§ Mr. WATT
asked the Minister of Labour what is the position of clerks and others similarly employed under the interim Report issued by Mr. Whitley's Committee on Reconstruction; will it be necessary for them to form trades unions in order to obtain representation on the industrial councils proposed to be set up; and can they, if recognised as trades 384W organisations under the Committee scheme, still maintain their positions as friendly societies, or will associations of such professional workers be put on the same basis as trades unions?
§ Mr. G. ROBERTS
The proposals of the first Whitley Report contemplate the establishment of joint industrial councils, consisting exclusively of representatives of organisations of workpeople on the one hand and of employers on the other. If in any industry clerks or other similar workers constitute a considerable element, it will be open to them through their organisations to ask for representation upon any council which may be formed in the industry.
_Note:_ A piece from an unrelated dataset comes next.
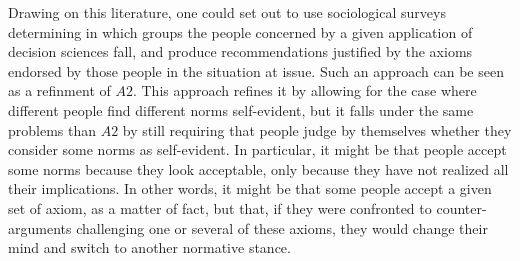 \documentclass[preprint, french, english, 11pt, authoryear]{elsarticle}%
\begin{document}
Drawing on this literature, one could set out to use sociological surveys determining in which groups the people concerned by a given application of decision sciences fall, and produce recommendations justified by the axioms endorsed by those people in the situation at issue. Such an approach can be seen as a refinment of $A2$. This approach refines it by allowing for the case where different people find different norms self-evident, but it falls under the same problems than $A2$ by still requiring that people judge by themselves whether they consider some norms as self-evident. In particular, it might be that people accept some norms because they look acceptable, only because they have not realized all their implications.  In other words, it might be that some people accept a given set of axiom, as a matter of fact, but that, if they were confronted to counter-arguments challenging one or several of these axioms, they would change their mind and switch to another normative stance.
\end{document}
The constitution of, and the allocation of, representation upon an industrial council are matters primarily for the existing organisations in the industry to determine by agreement amongst themselves, and the Ministry of Labour would not necessarily be approached by any council until it had reached the stage of seeking recognition by the Government. The Ministry would, of course, then require to be satisfied that every important organised section of the industry was represented on the council. Participation by an organisation of clerks, or any other class of employés in the formation of an industrial council, would not affect the position of the organisation as a friendly society or in any other way necessarily alter its status or work.